Quanto al riconoscimento internazionale altro non è che il dito dietro cui Giorgia Meloni furbescamente si nasconde e per chi fa finta di concederglielo il modo altrettanto furbo per tenerla sulla corda e per escluderla nei momenti e nelle questioni topiche dall’area democratica occidentale. Siamo di fronte ad un’apprendista stregona, tollerata obtorto collo all’estero ed esaltata in patria (anche per colpa degli snobismi pseudo-culturali alla Cacciari).
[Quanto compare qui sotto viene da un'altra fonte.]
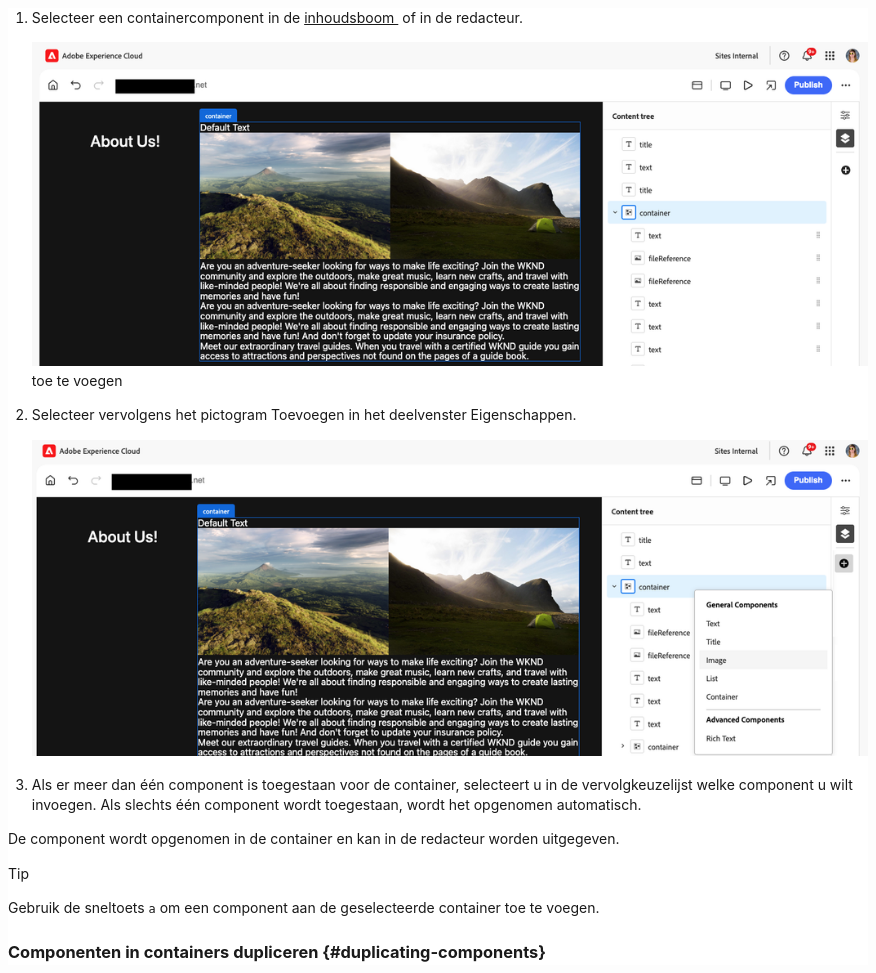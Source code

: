 1. Selecteer een containercomponent in de [&#x200B; inhoudsboom &#x200B;](/help/sites-cloud/authoring/universal-editor/navigation.md#content-tree-mode) of in de redacteur.

   ![&#x200B; Selecterend een component om aan een container &#x200B;](assets/ue-add-component.png) toe te voegen

1. Selecteer vervolgens het pictogram Toevoegen in het deelvenster Eigenschappen.

   ![&#x200B; Uitgezocht voeg pictogram toe &#x200B;](assets/add-icon.png)

1. Als er meer dan één component is toegestaan voor de container, selecteert u in de vervolgkeuzelijst welke component u wilt invoegen. Als slechts één component wordt toegestaan, wordt het opgenomen automatisch.

De component wordt opgenomen in de container en kan in de redacteur worden uitgegeven.

>[!TIP]
>
>Gebruik de sneltoets `a` om een component aan de geselecteerde container toe te voegen.

### Componenten in containers dupliceren {#duplicating-components}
Che serve mandare giustamente affanculo Italo Bocchino per essere complimentosi con Giorgia Meloni? Sarebbe meglio, tutto sommato il contrario. Bocchino è insopportabile, ma è parte integrante del gioco meloniano (basta ascoltare i suoi commenti ai contenuti dell’inchiesta di Fanpage, così come quelli degli esponenti politici di FdI nonché dei tanti giornalisti fiancheggiatori). Se volesse essere coerente, Cacciari dovrebbe mandare affanculo parecchia gente: basterebbe e sarebbe meglio che ci mandasse la premier (in modo magari elegante per non incorrere negli assurdi guai giudiziari in cui è incorso il professor Luciano Canfora), anziché sforzarsi di legittimarla inspiegabilmente.
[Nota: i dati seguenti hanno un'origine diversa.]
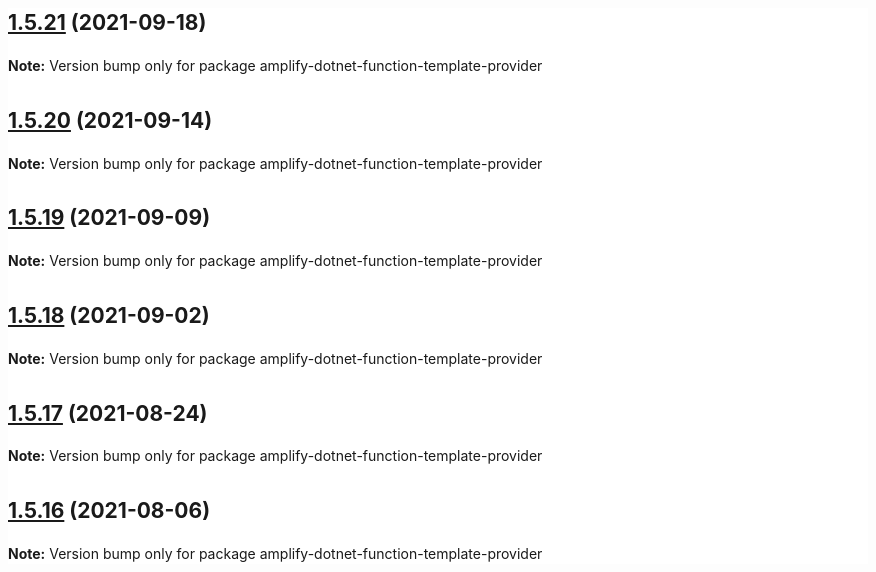 



## [1.5.21](https://github.com/aws-amplify/amplify-cli/compare/amplify-dotnet-function-template-provider@1.5.20...amplify-dotnet-function-template-provider@1.5.21) (2021-09-18)

**Note:** Version bump only for package amplify-dotnet-function-template-provider





## [1.5.20](https://github.com/aws-amplify/amplify-cli/compare/amplify-dotnet-function-template-provider@1.5.19...amplify-dotnet-function-template-provider@1.5.20) (2021-09-14)

**Note:** Version bump only for package amplify-dotnet-function-template-provider





## [1.5.19](https://github.com/aws-amplify/amplify-cli/compare/amplify-dotnet-function-template-provider@1.5.18...amplify-dotnet-function-template-provider@1.5.19) (2021-09-09)

**Note:** Version bump only for package amplify-dotnet-function-template-provider





## [1.5.18](https://github.com/aws-amplify/amplify-cli/compare/amplify-dotnet-function-template-provider@1.5.17...amplify-dotnet-function-template-provider@1.5.18) (2021-09-02)

**Note:** Version bump only for package amplify-dotnet-function-template-provider





## [1.5.17](https://github.com/aws-amplify/amplify-cli/compare/amplify-dotnet-function-template-provider@1.5.16...amplify-dotnet-function-template-provider@1.5.17) (2021-08-24)

**Note:** Version bump only for package amplify-dotnet-function-template-provider





## [1.5.16](https://github.com/aws-amplify/amplify-cli/compare/amplify-dotnet-function-template-provider@1.5.15...amplify-dotnet-function-template-provider@1.5.16) (2021-08-06)

**Note:** Version bump only for package amplify-dotnet-function-template-provider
Il sacrosanto attacco all’insufficienza politica della sinistra non val bene una messa all’altare democratico di Giorgia Meloni.  All’ipocrisia della nostra premier preferisco paradossalmente la sincerità di Marine Le Pen: votando questa i francesi sanno quel che votano, votando Giorgia gli italiani no. Il di più viene dal fascismo passato, presente e futuro.